Meeting Abstract
97.5 Thursday, Jan. 7 Phylogenetic Placement of Myxozoa: An exploration of conflict between phylogenomic and rDNA molecular data EVANS, N.M.**; CARTWRIGHT, P.; University of Kansas; University of Kansas evansnat@ufl.edu
Myxozoa is a diverse clade of microscopic obligate endoparasites, several of which can cause serious disease in a number of economically important fish. Yet despite this significance, myxozoan higher-level classification has proven difficult due to an overall paucity of morphological characters and, more recently, the discovery of this clade’s highly divergent molecular sequences. Currently there exists two competing molecular hypotheses for the placement of Myxozoa. The most recently advanced is based on a phylogenomic approach, which places the long branched myxozoan Buddenbrockia, with Cnidaria. The second hypothesis, based on a larger taxon sampling, but with a single marker, 18S rDNA, supports the placement of Myxozoa as a long-branched clade sister to Bilateria. As part of the Cnidarian Tree of Life Project, we investigated the phylogenetic placement of Myxozoa, evaluating the conflict and support for both hypotheses within and between traditional and phylogenomic datasets.
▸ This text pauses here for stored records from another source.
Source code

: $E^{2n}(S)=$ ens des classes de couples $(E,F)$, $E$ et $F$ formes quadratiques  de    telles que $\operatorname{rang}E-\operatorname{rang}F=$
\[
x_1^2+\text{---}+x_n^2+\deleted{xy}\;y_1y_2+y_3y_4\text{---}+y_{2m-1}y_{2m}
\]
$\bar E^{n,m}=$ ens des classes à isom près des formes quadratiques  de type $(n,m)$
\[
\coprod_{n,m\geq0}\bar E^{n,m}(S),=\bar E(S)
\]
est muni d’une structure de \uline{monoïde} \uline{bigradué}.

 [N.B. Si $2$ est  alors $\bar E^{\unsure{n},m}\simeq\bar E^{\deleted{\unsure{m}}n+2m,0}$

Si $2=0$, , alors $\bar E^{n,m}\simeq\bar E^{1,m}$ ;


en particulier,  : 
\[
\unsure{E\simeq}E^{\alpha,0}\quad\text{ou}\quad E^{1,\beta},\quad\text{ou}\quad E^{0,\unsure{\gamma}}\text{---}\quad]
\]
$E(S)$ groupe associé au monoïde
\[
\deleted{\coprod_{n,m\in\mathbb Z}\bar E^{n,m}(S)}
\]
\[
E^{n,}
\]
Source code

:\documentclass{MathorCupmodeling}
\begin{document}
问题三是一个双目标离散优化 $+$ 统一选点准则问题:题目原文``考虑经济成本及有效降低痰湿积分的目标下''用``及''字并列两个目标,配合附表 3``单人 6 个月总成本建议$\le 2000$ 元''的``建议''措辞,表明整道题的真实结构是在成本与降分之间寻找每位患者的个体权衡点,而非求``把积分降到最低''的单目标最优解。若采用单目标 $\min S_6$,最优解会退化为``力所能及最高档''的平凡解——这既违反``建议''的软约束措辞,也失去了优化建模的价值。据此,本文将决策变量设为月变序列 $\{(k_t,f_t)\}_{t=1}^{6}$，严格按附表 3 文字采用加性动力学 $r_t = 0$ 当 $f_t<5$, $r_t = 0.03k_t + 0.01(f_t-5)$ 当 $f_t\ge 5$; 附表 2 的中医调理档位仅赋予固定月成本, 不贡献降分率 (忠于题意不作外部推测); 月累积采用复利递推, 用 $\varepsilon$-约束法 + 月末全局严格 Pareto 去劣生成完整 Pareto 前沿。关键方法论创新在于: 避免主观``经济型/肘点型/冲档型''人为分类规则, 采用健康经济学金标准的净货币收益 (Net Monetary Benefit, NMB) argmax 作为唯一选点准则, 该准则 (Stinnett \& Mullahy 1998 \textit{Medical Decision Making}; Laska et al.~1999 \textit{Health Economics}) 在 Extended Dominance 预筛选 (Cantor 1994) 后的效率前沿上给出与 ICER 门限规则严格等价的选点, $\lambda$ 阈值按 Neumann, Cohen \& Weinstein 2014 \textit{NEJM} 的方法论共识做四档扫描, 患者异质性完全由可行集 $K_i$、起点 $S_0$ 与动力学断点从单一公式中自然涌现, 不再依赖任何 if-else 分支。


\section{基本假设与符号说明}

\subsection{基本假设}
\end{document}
Our efforts include augmentation of traditional 18S data with new 28S rDNA sequences and comprehensive taxon sampling of metazoans, including myxozoans and cnidarians. Effects of missing data as well as alternative amino acid substitution models are explored for the phylogenomic data. Our results suggest caution when interpreting results of long branched taxa due to the vulnerabilities inherent to both traditional and phylogenomic molecular approaches.